Another analysis by McKinsey determined that African agriculture had unrealized potential and could produce “two to three times more cereals and grains, which would add 20% more cereals and grains to global output.”
[Stephen Agwaibor/ TC Insights]
In light of these reasons, precision agriculture, which employs climate-smart solutions using advanced technology and sensor tools to aid crop management decisions and improve crop yield, has become vital. Other uses of AI in agriculture include pest and disease detection, harvesting and sorting, livestock management, and supply chain optimization.
India’s Agricultural Success Story Powered by AI
In 2020, the Indian centre of the World Economic Forum, in partnership with India’s Ministry of Agriculture and the state of Telangana, launched the AI4AI initiative (AI for Agriculture Innovation). Over eight months of workshops with smallholder farmers were organized, educating them on implementing new technologies, including AI, drones, and blockchain. The framework proposed incorporating smart farming and data-driven agriculture to achieve the end goals.
[Source: WEF]
The pilot program was tested among 7,000 chilli farmers for 18 months over three crop cycles. Here are the key findings:
An important component of this initiative was a WhatsApp chatbot developed in collaboration with an open-source developer. Designed in the local language of the farmers, the chatbot provided farmers with timely prompts in line with the maturity stages of their crops.
An agritech startup built soil testing centres powered by machine learning technology that provided AI-based quality testing and a digital platform for buyer-seller connections.
Farmers reported a significant increase in net income: $800 per acre in a single crop cycle (6 months), double the average income. They also significantly reduced wastage, which was as high as 40% before the start of the initiative.

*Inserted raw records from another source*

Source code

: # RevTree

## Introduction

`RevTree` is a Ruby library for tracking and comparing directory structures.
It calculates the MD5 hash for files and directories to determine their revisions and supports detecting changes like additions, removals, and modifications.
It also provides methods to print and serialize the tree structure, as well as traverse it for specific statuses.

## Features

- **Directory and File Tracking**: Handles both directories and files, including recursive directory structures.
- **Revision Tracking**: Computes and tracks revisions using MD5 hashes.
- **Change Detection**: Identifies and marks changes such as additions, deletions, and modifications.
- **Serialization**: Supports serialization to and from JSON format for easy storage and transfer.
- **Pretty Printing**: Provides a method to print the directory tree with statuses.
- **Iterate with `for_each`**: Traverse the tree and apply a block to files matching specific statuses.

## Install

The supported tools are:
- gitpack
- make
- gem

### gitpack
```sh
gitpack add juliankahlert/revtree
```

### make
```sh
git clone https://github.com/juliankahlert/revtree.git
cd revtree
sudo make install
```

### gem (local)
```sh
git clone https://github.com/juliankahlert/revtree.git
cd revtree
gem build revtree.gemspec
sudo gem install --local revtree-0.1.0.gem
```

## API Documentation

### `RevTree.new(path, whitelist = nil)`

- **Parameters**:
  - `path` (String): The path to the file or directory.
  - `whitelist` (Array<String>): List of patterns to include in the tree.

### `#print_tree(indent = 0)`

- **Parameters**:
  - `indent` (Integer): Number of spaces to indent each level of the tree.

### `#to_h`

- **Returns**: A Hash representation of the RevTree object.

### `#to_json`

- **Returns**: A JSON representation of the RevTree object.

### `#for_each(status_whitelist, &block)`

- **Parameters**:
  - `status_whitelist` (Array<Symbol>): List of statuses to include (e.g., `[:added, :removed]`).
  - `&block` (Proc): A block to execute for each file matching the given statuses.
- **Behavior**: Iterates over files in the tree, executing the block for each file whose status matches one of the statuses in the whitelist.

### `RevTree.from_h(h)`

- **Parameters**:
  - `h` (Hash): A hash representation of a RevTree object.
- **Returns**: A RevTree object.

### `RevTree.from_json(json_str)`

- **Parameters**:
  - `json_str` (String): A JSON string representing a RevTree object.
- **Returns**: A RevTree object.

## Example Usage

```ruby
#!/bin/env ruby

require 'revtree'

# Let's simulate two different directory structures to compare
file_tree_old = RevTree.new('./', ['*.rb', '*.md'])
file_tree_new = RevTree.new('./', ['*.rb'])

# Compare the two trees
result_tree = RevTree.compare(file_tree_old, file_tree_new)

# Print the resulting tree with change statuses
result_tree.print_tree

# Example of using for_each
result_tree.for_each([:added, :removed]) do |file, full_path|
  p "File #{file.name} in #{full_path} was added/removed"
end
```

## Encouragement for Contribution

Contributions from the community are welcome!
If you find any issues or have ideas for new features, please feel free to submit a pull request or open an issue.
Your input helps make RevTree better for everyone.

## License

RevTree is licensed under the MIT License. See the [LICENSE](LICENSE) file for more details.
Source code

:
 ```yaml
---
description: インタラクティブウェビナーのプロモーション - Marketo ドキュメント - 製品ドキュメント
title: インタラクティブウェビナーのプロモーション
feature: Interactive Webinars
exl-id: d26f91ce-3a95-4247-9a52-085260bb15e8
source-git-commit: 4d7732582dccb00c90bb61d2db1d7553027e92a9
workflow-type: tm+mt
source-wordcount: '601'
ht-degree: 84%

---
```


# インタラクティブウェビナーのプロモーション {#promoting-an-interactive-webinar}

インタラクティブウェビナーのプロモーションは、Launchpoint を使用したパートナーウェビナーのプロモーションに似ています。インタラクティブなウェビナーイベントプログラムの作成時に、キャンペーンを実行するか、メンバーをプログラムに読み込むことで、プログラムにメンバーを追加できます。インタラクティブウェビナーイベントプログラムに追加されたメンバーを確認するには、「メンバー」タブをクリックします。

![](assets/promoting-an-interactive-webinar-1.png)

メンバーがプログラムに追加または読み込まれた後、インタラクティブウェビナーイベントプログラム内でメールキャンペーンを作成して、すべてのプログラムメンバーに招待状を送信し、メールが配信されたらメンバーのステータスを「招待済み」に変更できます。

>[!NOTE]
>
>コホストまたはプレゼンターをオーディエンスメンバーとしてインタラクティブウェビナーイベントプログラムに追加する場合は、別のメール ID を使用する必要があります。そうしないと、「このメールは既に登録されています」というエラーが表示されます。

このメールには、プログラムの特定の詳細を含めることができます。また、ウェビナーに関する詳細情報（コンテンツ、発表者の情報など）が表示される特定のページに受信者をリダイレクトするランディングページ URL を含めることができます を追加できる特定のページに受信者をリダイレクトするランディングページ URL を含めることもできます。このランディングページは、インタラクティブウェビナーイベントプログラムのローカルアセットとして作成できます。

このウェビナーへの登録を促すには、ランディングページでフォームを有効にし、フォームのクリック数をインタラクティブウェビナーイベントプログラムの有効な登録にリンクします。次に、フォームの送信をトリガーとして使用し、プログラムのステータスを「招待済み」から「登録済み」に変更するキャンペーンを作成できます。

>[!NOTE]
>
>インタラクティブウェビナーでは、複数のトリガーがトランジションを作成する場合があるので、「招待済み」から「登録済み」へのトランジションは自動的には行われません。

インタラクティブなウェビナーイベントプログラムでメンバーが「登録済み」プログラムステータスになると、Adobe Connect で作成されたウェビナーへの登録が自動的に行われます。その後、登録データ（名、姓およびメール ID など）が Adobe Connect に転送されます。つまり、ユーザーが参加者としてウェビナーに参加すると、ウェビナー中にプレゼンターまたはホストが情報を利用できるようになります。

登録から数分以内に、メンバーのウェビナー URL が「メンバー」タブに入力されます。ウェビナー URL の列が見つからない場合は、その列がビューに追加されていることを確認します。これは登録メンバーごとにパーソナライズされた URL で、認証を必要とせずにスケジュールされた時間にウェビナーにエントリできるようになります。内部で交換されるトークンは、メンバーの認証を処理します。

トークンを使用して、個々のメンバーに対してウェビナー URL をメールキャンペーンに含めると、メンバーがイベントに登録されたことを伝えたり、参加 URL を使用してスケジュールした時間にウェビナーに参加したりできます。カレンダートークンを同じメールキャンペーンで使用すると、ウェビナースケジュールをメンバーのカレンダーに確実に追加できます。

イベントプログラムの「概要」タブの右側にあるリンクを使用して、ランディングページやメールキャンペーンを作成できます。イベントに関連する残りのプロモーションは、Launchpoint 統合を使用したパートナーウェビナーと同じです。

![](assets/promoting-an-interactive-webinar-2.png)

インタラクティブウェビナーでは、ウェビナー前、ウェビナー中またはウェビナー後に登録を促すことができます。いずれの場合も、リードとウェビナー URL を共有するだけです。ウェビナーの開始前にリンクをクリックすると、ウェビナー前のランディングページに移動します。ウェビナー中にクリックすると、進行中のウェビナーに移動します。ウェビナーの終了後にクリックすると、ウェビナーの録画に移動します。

Digital advisory services contributed to a 21% increase in chilli yield production per acre.
Pesticide use decreased by 9%, and fertilizers dropped by 5%.
Quality improvements led to an 8% increase in unit prices.
The initiative’s success led the state government to increase the number of crops to five and scale it to ten districts covering 500,000 farmers.
India’s success story, while commendable, is not isolated. In Senegal, there has been research into how combining algorithms with Internet of Things (IoT) detectors can develop sustainable automated irrigation systems. A World Bank study showed promising results from Ethiopia, Tanzania, and Uganda by highlighting how machine learning can help achieve transformational agriculture by optimizing clusters.
Local startups are also buying into these solutions. Nigerian-based agritech Kitovu employs an AI and data-driven agronomic advisory that uses remote sensing to provide insights for reducing input costs, increasing yield, and offering precise inputs and personalised soil and crop health analysis. East Africa-based Grekkon also specializes in AI-powered irrigation and greenhouses that serve tens of thousands of farmers.
Despite the stated benefits of AI, it still carries limitations. According to Adewale Adegoke, CEO of AgroXchange, an agricultural digital platform, the biggest challenge towards implementing precision agriculture remains data accessibility, especially for farmers who may find it tough to stay at pace with constantly emerging data.
There are also cultural impediments, like convincing farmers steeped in one way of farming to adopt new technologies. Much of the work requires mass education and a strong will to power through on the part of entrepreneurs who are invested in adopting AI at scale. It is, however, no longer a matter of blind faith—we now have ample evidence to show that AI can supercharge Africa towards the next phase of the agricultural revolution.